日本資産と海外オンチェーン市場の接続を検討
SBIホールディングスは7月16日、株式などの金融商品のトークン化を手がける米Ondo Financeと、オンチェーン金融領域における戦略的提携を締結したと発表しました。両社は、日本株式を含む日本資産をトークン化し、Ondoのプラットフォームを通じて提供するとともに、Ondoが展開するトークン化商品をSBIグループの金融サービスに組み込むことを目指します。
提携では、SBIグループが持つ証券、デジタルアセット、取引所、決済関連の事業基盤と、Ondoが構築してきたトークン化商品の発行・償還基盤を組み合わせます。これにより、日本資産を海外のオンチェーン市場へ展開する経路を整える一方、海外で流通するトークン化商品をSBIの顧客基盤へ届ける双方向の事業展開を検討します。
Ondoは、米国上場株式やETFを裏付けとするトークン化商品を扱う「Ondo Stocks」を展開しています。同サービスは、米国外の投資家が対象商品へオンチェーンでアクセスできる仕組みを備えており、SBIはOndoの技術基盤や海外の販売網を、日本資産の新たな流通経路として活用する考えです。
JPYSCで資産取引と円建て決済を一体化
日本株式をトークン化して海外へ提供するには、商品の発行や流通に加え、売買代金を受け渡す決済手段も整える必要があります。そのため両社は、SBIグループが開発を進める信託型円建てステーブルコイン「JPYSC」を、トークン化商品のオンチェーン決済や担保に利用することも検討します。
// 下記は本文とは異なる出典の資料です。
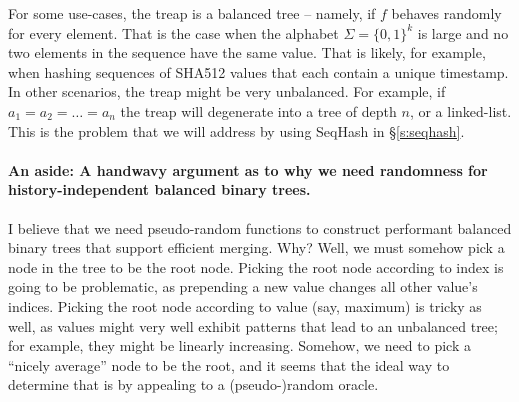 %


For some use-cases, the treap is a balanced tree -- namely, if $f$ behaves
randomly for every element. That is the case when the alphabet $\Sigma =
\{0,1\}^k$ is large and no two elements in the sequence have the same value.
That is likely, for example, when hashing sequences of SHA512 values that each
contain a unique timestamp. In other scenarios, the treap might be very
unbalanced.  For example, if $a_1 = a_2 = \ldots = a_n$ the treap will
degenerate into a tree of depth $n$, or a linked-list. This is the problem that
we will address by using SeqHash in \S\ref{s:seqhash}.

\paragraph{An aside: A handwavy argument as to why we need randomness for
history-independent balanced binary trees.} I believe that we need
pseudo-random functions to construct performant balanced binary trees that
support efficient merging. Why? Well, we must somehow pick a node in the tree
to be the root node. Picking the root node according to index is going to be
problematic, as prepending a new value changes all other value's indices.
Picking the root node according to value (say, maximum) is tricky as well, as
values might very well exhibit patterns that lead to an unbalanced tree; for
example, they might be linearly increasing.  Somehow, we need to pick a
``nicely average'' node to be the root, and it seems that the ideal way to
determine that is by appealing to a (pseudo-)random oracle.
オンチェーン金融市場では、米国債や米国株式などのドル建て資産が先行してトークン化されており、取引には米ドル連動型ステーブルコインが広く利用されています。一方、日本株式など円建て資産の取引では、資産価格と決済通貨を円でそろえられれば、取引時の通貨交換や資金管理を簡素化できる可能性があります。JPYSCの具体的な対応チェーンや利用条件は公表されていませんが、円建て資産と円建て決済を同じオンチェーン環境で接続できるかが、事業化に向けた重要な論点となります。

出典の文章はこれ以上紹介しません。